Karolina Kowalkiewicz walczy w UFC od grudnia 2015 roku. W swoim debiucie pokonała Kanadyjkę Randę Markos przez decyzję sędziów. Już po kilkunastu miesiącach Polka dostała szansę zdobycia pasa mistrzowskiego kategorii słomkowej. Jednak przegrała po starciu ze znakomitą Joanną Jędrzejczyk. W ostatnich latach zawodziła - zanotowała pięć kolejnych porażek, ale wróciła na zwycięską ścieżkę w 2022 roku. Sportsmenka najpierw poddała Amerykankę Felice Herrig (14-10), następnie po decyzji sędziów pokonała Argentynkę Silvanę Gomez Juarez (11-5), a w maju była zdecydowanie lepsza od Vanessy Demopoulos.

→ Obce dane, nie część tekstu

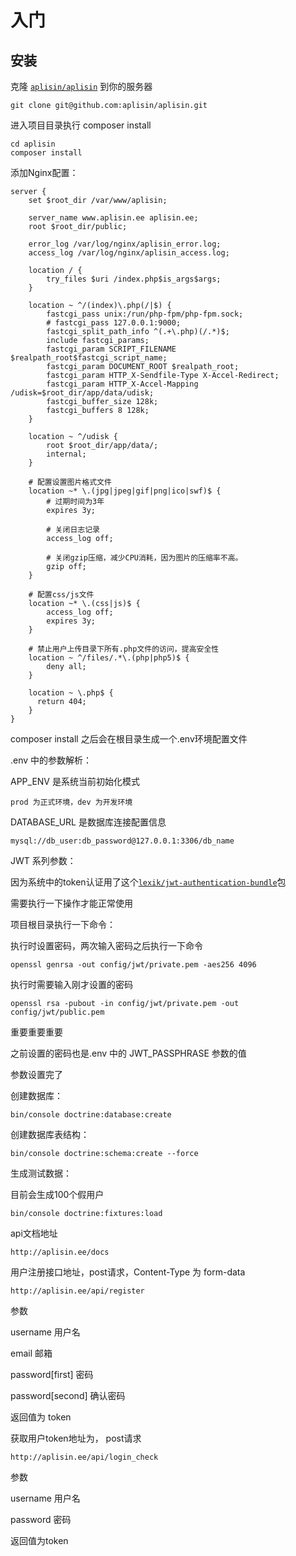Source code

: 入门
===============

安装
------------

克隆 [`aplisin/aplisin`](https://github.com/aplisin/aplisin) 到你的服务器

    git clone git@github.com:aplisin/aplisin.git

进入项目目录执行 composer install

    cd aplisin
    composer install

添加Nginx配置：
```
server {
    set $root_dir /var/www/aplisin;

    server_name www.aplisin.ee aplisin.ee;
    root $root_dir/public;

    error_log /var/log/nginx/aplisin_error.log;
    access_log /var/log/nginx/aplisin_access.log;
	
    location / {
        try_files $uri /index.php$is_args$args;
    }

    location ~ ^/(index)\.php(/|$) {
        fastcgi_pass unix:/run/php-fpm/php-fpm.sock;
        # fastcgi_pass 127.0.0.1:9000;
        fastcgi_split_path_info ^(.+\.php)(/.*)$;
        include fastcgi_params;
        fastcgi_param SCRIPT_FILENAME $realpath_root$fastcgi_script_name;
        fastcgi_param DOCUMENT_ROOT $realpath_root;
        fastcgi_param HTTP_X-Sendfile-Type X-Accel-Redirect;
        fastcgi_param HTTP_X-Accel-Mapping /udisk=$root_dir/app/data/udisk;
        fastcgi_buffer_size 128k;
        fastcgi_buffers 8 128k;
    }

    location ~ ^/udisk {
        root $root_dir/app/data/;
        internal;
    }
    
    # 配置设置图片格式文件
    location ~* \.(jpg|jpeg|gif|png|ico|swf)$ {
        # 过期时间为3年
        expires 3y;
        
        # 关闭日志记录
        access_log off;

        # 关闭gzip压缩，减少CPU消耗，因为图片的压缩率不高。
        gzip off;
    }
    
    # 配置css/js文件
    location ~* \.(css|js)$ {
        access_log off;
        expires 3y;
    }

    # 禁止用户上传目录下所有.php文件的访问，提高安全性
    location ~ ^/files/.*\.(php|php5)$ {
        deny all;
    }

    location ~ \.php$ {
      return 404;
    }
}
```

composer install 之后会在根目录生成一个.env环境配置文件

.env 中的参数解析：

APP_ENV 是系统当前初始化模式

    prod 为正式环境，dev 为开发环境

DATABASE_URL 是数据库连接配置信息

    mysql://db_user:db_password@127.0.0.1:3306/db_name


JWT 系列参数：

因为系统中的token认证用了这个[`lexik/jwt-authentication-bundle`](https://packagist.org/packages/lexik/jwt-authentication-bundle)包

需要执行一下操作才能正常使用

项目根目录执行一下命令：

执行时设置密码，两次输入密码之后执行一下命令

    openssl genrsa -out config/jwt/private.pem -aes256 4096

执行时需要输入刚才设置的密码

    openssl rsa -pubout -in config/jwt/private.pem -out config/jwt/public.pem
    
重要重要重要

之前设置的密码也是.env 中的 JWT_PASSPHRASE 参数的值


参数设置完了


创建数据库：

    bin/console doctrine:database:create

创建数据库表结构：

    bin/console doctrine:schema:create --force

生成测试数据：

目前会生成100个假用户

    bin/console doctrine:fixtures:load



api文档地址

    http://aplisin.ee/docs


用户注册接口地址，post请求，Content-Type 为 form-data

    http://aplisin.ee/api/register



参数

username 用户名

email 邮箱

password[first] 密码

password[second] 确认密码

返回值为 token


获取用户token地址为， post请求

    http://aplisin.ee/api/login_check

参数

username 用户名

password 密码

返回值为token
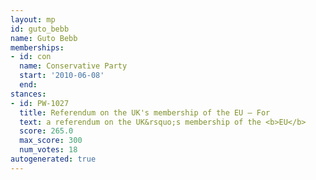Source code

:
 ```yaml
---
layout: mp
id: guto_bebb
name: Guto Bebb
memberships:
- id: con
  name: Conservative Party
  start: '2010-06-08'
  end: 
stances:
- id: PW-1027
  title: Referendum on the UK's membership of the EU — For
  text: a referendum on the UK&rsquo;s membership of the <b>EU</b>
  score: 265.0
  max_score: 300
  num_votes: 18
autogenerated: true
---
```

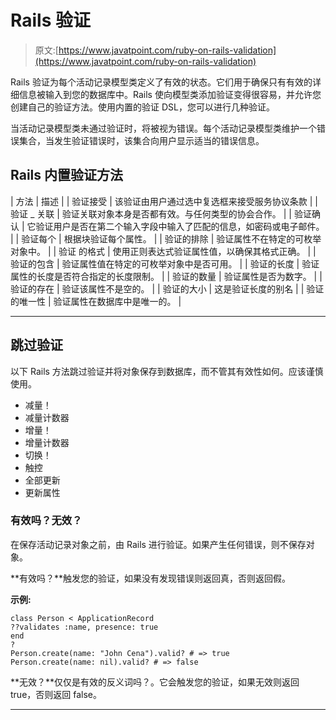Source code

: # Rails 验证

> 原文:[https://www.javatpoint.com/ruby-on-rails-validation](https://www.javatpoint.com/ruby-on-rails-validation)

Rails 验证为每个活动记录模型类定义了有效的状态。它们用于确保只有有效的详细信息被输入到您的数据库中。Rails 使向模型类添加验证变得很容易，并允许您创建自己的验证方法。使用内置的验证 DSL，您可以进行几种验证。

当活动记录模型类未通过验证时，将被视为错误。每个活动记录模型类维护一个错误集合，当发生验证错误时，该集合向用户显示适当的错误信息。

## Rails 内置验证方法

| 方法 | 描述 |
| 验证接受 | 该验证由用户通过选中复选框来接受服务协议条款 |
| 验证 _ 关联 | 验证关联对象本身是否都有效。与任何类型的协会合作。 |
| 验证确认 | 它验证用户是否在第二个输入字段中输入了匹配的信息，如密码或电子邮件。 |
| 验证每个 | 根据块验证每个属性。 |
| 验证的排除 | 验证属性不在特定的可枚举对象中。 |
| 验证
的格式 | 使用正则表达式验证属性值，以确保其格式正确。 |
| 验证的包含 | 验证属性值在特定的可枚举对象中是否可用。 |
| 验证的长度 | 验证属性的长度是否符合指定的长度限制。 |
| 验证的数量 | 验证属性是否为数字。 |
| 验证的存在 | 验证该属性不是空的。 |
| 验证的大小 | 这是验证长度的别名 |
| 验证的唯一性 | 验证属性在数据库中是唯一的。 |

* * *

## 跳过验证

以下 Rails 方法跳过验证并将对象保存到数据库，而不管其有效性如何。应该谨慎使用。

*   减量！
*   减量计数器
*   增量！
*   增量计数器
*   切换！
*   触控
*   全部更新
*   更新属性

### 有效吗？无效？

在保存活动记录对象之前，由 Rails 进行验证。如果产生任何错误，则不保存对象。

**有效吗？**触发您的验证，如果没有发现错误则返回真，否则返回假。

**示例:**

```
class Person < ApplicationRecord
??validates :name, presence: true
end
?
Person.create(name: "John Cena").valid? # => true
Person.create(name: nil).valid? # => false

```

**无效？**仅仅是有效的反义词吗？。它会触发您的验证，如果无效则返回 true，否则返回 false。

* * *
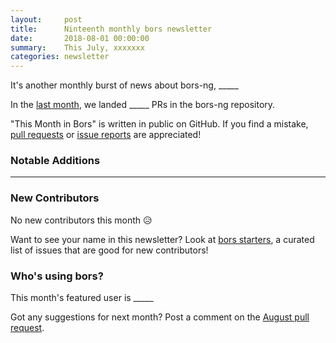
 ```yaml
---
layout:     post
title:      Ninteenth monthly bors newsletter
date:       2018-08-01 00:00:00
summary:    This July, xxxxxxx
categories: newsletter
---
```


It's another monthly burst of news about bors-ng, _____

In the [last month](https://github.com/bors-ng/bors-ng/pulls?utf8=%E2%9C%93&q=is%3Apr%20is%3Aclosed%20closed%3A2018-07-01..2018-07-31),
we landed _____ PRs in the bors-ng repository.

"This Month in Bors" is written in public on GitHub.
If you find a mistake, [pull requests] or [issue reports] are appreciated!

[pull requests]: https://github.com/bors-ng/bors-ng.github.io/pulls
[issue reports]: https://github.com/bors-ng/bors-ng.github.io/issues


### Notable Additions

_____


### New Contributors

No new contributors this month 😥

Want to see your name in this newsletter? Look at [bors starters](https://bors.tech/starters/), a curated list of issues that are good for new contributors!


### Who's using bors?

This month's featured user is _____

Got any suggestions for next month?
Post a comment on the [August pull request](https://github.com/bors-ng/bors-ng.github.io/pull/33).
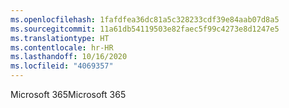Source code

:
 ```yaml
---
ms.openlocfilehash: 1fafdfea36dc81a5c328233cdf39e84aab07d8a5
ms.sourcegitcommit: 11a61db54119503e82faec5f99c4273e8d1247e5
ms.translationtype: HT
ms.contentlocale: hr-HR
ms.lasthandoff: 10/16/2020
ms.locfileid: "4069357"
---
```

<span data-ttu-id="4f4b6-101">Microsoft 365</span><span class="sxs-lookup"><span data-stu-id="4f4b6-101">Microsoft 365</span></span>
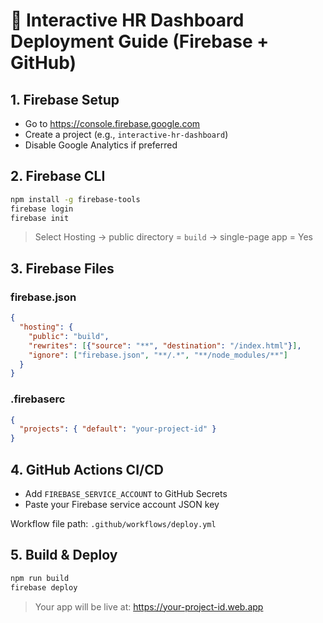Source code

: # 🚀 Interactive HR Dashboard Deployment Guide (Firebase + GitHub)

## 1. Firebase Setup
- Go to https://console.firebase.google.com
- Create a project (e.g., `interactive-hr-dashboard`)
- Disable Google Analytics if preferred

## 2. Firebase CLI
```bash
npm install -g firebase-tools
firebase login
firebase init
```
> Select Hosting → public directory = `build` → single-page app = Yes

## 3. Firebase Files

### firebase.json
```json
{
  "hosting": {
    "public": "build",
    "rewrites": [{"source": "**", "destination": "/index.html"}],
    "ignore": ["firebase.json", "**/.*", "**/node_modules/**"]
  }
}
```

### .firebaserc
```json
{
  "projects": { "default": "your-project-id" }
}
```

## 4. GitHub Actions CI/CD
- Add `FIREBASE_SERVICE_ACCOUNT` to GitHub Secrets
- Paste your Firebase service account JSON key

Workflow file path:
`.github/workflows/deploy.yml`

## 5. Build & Deploy
```bash
npm run build
firebase deploy
```

> Your app will be live at: https://your-project-id.web.app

- Zawsze staram się dotrzymywać danego słowa. To dla mnie kwestia honoru. Po mojej ostatniej przegranej walce obiecałam Danowi White, że jeżeli UFC da mi jeszcze szansę to ich nie zawiodę. Zmieniłam całe swoje życie, bardzo się tego bałam, ale czasami warto zaryzykować… teraz czas na chwile odpoczynku i będę dalej pracować nad tym aby dotrzymać obietnicy - napisała na swoim Instagramie po wygranej walce z Vanessą Demopoulos.
Już za niespełna miesiąc czeka ją kolejna walka. 7 października, w sobotę była pretendentka do tytułu mistrzowskiego dywizji słomkowej ma stoczyć walkę w UFC Apex w Las Vegas w ramach gali z cyklu Fight Night. Jej rywalką będzie Rumunka, Diana Belbita. Co ciekawe, obie zawodniczki mają identyczny bilans 15-7. Kowalkiewicz poinformowała o walce w mediach społecznościowych. "7 Października 2023 wracam do oktagonu UFC!!! Podoba Wam się takie zestawienie?" - zapytała internautów na Instagramie.
Diana Belbita to 27-letnia Rumunka. Od 2019 związana z Ultimate Fighting Championship. Była mistrzyni świata i Europy w kenpo. Podobnie jak Polka, w przeszłości również walczyła dla organizacji KSW. Fani w Polce powinni pamiętać ją właśnie z występów na tej gali. Ponadto z powodzeniem rywalizowała dla takich organizacji jak: RXF, UFT, LFT i Superior FC.
Walką wieczoru tej gali będzie starcie Granta Dawsona z Bobbym Greenem.